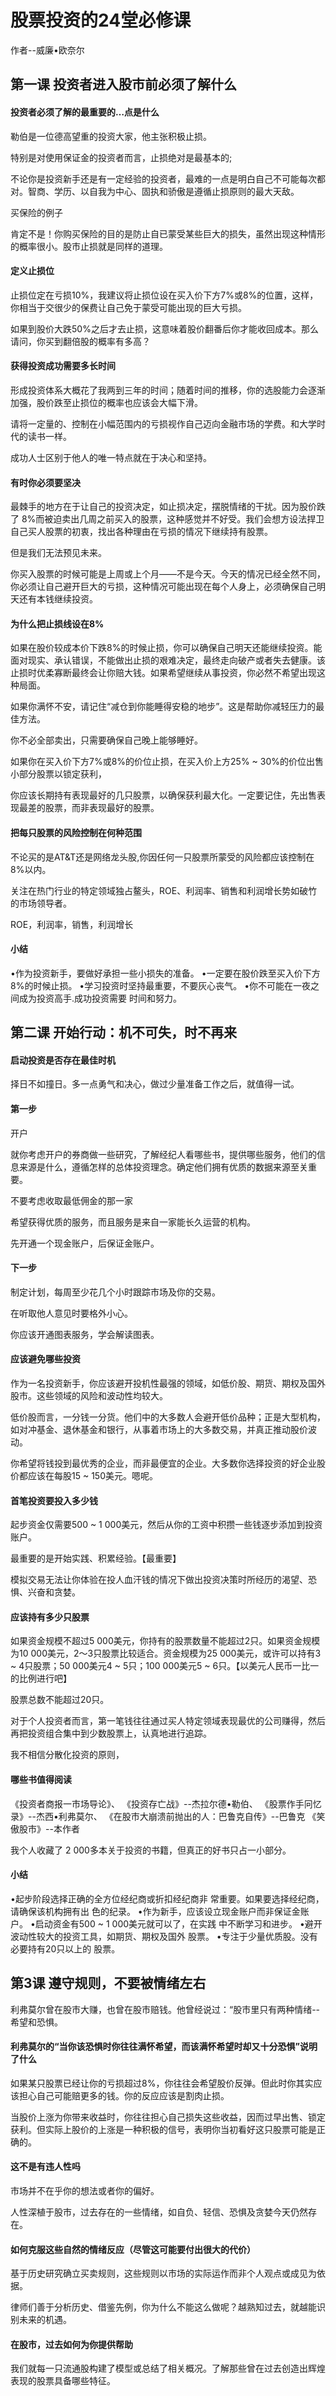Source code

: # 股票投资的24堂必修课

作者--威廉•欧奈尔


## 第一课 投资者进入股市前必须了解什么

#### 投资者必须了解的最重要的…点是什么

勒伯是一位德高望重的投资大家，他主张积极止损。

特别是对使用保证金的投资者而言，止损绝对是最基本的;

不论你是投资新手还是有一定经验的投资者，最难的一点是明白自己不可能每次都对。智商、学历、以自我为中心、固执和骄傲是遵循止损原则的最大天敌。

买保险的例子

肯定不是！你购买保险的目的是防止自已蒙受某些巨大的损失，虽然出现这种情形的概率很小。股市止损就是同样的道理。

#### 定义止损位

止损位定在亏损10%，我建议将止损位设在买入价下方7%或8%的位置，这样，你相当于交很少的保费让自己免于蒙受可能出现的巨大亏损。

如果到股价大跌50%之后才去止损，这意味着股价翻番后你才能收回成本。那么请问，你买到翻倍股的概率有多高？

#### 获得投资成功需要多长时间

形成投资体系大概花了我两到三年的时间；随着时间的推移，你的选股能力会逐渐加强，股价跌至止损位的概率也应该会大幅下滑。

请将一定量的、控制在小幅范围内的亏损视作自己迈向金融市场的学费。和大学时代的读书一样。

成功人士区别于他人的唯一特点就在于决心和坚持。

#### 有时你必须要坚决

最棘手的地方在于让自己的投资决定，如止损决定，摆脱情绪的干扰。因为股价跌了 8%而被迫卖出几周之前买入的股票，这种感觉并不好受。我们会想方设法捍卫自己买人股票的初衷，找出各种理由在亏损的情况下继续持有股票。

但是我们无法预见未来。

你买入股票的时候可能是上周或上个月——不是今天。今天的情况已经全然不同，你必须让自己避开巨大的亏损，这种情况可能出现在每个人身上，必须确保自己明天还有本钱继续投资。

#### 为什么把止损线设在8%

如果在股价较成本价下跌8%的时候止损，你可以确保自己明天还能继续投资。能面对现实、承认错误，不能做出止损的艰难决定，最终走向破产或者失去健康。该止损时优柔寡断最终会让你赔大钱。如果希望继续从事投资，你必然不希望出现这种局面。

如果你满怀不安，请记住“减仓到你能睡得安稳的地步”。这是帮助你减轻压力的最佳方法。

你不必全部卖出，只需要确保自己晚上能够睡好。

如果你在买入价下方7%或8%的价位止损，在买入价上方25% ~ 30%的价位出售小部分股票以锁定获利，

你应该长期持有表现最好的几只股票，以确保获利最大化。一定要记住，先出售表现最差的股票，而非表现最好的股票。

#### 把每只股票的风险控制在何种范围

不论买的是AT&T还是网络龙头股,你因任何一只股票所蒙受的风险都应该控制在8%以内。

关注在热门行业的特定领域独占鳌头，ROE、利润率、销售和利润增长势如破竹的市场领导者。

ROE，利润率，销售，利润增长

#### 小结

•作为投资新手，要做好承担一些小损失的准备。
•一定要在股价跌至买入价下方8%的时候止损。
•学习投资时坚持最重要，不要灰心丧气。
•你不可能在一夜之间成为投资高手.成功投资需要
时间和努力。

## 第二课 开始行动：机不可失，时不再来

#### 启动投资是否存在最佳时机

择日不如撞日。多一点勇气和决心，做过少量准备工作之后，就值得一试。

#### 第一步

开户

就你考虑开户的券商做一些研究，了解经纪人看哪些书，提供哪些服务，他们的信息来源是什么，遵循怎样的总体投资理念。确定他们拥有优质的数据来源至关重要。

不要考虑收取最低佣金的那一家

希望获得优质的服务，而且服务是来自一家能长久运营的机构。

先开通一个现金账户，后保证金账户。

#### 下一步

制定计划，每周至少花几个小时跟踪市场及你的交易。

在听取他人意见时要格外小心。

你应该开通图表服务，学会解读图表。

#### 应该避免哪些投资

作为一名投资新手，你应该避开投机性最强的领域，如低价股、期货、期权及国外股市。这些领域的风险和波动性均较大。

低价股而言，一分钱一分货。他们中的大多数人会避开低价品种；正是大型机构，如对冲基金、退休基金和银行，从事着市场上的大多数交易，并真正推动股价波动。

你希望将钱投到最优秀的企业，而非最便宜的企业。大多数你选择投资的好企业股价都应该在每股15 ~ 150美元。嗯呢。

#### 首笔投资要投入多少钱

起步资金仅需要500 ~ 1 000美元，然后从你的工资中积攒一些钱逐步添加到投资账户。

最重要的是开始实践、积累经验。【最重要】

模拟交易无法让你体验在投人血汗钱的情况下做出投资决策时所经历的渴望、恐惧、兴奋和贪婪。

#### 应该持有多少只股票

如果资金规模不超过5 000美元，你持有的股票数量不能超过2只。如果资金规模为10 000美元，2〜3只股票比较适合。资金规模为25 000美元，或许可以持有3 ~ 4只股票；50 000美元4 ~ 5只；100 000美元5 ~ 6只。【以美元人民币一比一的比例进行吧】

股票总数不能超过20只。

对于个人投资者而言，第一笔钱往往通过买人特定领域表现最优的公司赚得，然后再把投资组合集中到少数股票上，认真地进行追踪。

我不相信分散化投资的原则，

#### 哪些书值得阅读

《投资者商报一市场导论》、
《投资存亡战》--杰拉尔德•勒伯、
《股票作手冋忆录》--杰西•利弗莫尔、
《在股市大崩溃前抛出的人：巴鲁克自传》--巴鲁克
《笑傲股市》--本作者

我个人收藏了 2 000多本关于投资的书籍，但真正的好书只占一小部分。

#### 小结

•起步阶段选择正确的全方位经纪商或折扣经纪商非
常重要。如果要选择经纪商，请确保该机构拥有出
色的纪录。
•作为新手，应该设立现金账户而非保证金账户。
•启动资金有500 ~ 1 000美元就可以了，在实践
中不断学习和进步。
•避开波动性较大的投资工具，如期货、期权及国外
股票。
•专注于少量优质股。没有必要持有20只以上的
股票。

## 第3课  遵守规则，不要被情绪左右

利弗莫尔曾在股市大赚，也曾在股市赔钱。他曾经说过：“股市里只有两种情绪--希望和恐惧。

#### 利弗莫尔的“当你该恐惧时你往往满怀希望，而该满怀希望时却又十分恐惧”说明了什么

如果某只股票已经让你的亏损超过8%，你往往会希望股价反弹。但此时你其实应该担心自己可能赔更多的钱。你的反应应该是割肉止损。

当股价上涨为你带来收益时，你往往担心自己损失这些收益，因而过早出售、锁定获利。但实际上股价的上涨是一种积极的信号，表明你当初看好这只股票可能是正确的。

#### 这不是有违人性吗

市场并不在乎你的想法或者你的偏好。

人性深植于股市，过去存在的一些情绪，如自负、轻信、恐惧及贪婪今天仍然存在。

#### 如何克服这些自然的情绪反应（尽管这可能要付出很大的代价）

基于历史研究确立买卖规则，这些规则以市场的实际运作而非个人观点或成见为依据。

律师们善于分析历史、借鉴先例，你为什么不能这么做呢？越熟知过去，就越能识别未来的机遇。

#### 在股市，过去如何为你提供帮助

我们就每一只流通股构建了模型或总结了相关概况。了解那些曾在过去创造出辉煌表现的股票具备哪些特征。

--

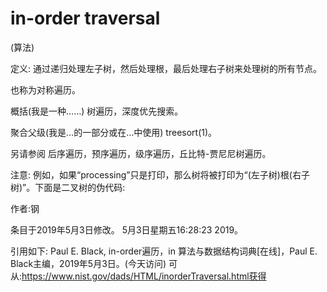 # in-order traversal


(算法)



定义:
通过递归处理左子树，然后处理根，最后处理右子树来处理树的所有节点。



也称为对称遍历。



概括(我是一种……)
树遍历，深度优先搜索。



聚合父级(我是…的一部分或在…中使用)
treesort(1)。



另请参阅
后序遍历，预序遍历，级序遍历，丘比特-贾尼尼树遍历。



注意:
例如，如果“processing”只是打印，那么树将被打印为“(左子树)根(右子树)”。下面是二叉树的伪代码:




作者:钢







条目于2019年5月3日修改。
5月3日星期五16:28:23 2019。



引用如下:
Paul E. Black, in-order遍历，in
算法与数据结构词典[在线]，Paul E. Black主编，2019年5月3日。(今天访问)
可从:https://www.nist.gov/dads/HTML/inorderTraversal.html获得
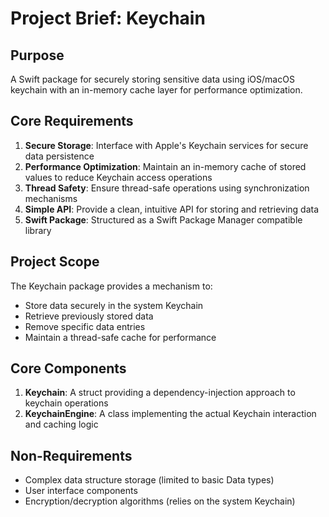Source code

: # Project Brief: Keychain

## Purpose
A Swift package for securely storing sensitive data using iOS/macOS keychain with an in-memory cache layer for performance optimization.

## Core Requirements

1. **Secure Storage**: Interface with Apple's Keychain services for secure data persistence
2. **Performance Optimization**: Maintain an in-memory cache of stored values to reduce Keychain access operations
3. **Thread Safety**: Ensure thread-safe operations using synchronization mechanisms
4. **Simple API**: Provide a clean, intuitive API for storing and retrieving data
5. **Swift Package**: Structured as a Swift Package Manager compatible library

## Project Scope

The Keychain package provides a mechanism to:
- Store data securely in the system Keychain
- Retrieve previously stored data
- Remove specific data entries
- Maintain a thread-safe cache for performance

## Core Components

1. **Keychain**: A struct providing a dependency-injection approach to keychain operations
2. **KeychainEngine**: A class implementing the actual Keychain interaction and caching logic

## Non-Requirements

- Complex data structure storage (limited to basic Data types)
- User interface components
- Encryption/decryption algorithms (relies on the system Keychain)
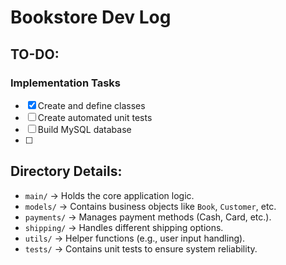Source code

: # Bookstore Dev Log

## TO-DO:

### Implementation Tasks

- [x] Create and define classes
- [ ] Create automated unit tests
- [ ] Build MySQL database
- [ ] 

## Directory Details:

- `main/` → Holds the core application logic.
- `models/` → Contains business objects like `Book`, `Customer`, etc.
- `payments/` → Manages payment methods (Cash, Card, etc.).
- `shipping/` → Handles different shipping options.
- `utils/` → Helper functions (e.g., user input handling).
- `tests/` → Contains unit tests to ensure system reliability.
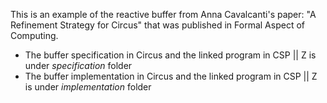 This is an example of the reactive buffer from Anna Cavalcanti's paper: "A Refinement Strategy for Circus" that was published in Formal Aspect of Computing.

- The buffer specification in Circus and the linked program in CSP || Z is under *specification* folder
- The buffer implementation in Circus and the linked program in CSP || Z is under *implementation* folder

...

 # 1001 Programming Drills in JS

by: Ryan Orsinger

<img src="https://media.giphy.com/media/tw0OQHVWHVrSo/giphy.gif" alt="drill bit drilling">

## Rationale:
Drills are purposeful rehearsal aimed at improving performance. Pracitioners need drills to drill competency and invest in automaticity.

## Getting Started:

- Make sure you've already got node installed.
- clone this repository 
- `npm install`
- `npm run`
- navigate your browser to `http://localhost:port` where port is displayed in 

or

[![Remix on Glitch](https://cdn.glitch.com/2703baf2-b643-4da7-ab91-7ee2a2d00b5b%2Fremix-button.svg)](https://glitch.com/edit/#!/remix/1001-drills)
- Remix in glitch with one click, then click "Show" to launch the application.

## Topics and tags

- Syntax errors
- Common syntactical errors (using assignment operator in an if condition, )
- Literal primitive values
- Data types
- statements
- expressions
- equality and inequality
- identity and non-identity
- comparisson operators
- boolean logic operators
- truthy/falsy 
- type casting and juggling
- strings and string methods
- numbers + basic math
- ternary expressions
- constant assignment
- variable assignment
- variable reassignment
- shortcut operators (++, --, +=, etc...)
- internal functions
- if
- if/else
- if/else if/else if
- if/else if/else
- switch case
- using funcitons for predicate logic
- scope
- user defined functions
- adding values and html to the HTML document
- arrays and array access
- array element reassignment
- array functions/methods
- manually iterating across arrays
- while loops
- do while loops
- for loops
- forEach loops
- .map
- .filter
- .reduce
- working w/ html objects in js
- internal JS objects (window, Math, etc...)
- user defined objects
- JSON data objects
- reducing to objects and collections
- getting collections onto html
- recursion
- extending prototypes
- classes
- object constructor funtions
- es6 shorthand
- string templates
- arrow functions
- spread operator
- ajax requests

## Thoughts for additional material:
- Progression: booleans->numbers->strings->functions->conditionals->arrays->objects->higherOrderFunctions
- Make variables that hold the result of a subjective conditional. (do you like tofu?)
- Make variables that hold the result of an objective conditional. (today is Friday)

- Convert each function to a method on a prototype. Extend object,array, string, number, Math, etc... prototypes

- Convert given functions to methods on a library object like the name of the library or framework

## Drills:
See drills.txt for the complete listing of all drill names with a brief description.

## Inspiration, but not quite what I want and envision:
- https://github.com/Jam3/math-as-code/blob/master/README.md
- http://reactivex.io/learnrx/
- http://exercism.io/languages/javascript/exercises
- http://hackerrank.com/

> [What is being asked]: What are the lines, exactly as written above, from the line with "特别是对使用保证金的投资者而言，止损绝对是最基本的;" to the line with "止损位定在亏损10%，我建议", both included? Output only those.

> [Response area]:
特别是对使用保证金的投资者而言，止损绝对是最基本的;

不论你是投资新手还是有一定经验的投资者，最难的一点是明白自己不可能每次都对。智商、学历、以自我为中心、固执和骄傲是遵循止损原则的最大天敌。

买保险的例子

肯定不是！你购买保险的目的是防止自已蒙受某些巨大的损失，虽然出现这种情形的概率很小。股市止损就是同样的道理。

#### 定义止损位

止损位定在亏损10%，我建议将止损位设在买入价下方7%或8%的位置，这样，你相当于交很少的保费让自己免于蒙受可能出现的巨大亏损。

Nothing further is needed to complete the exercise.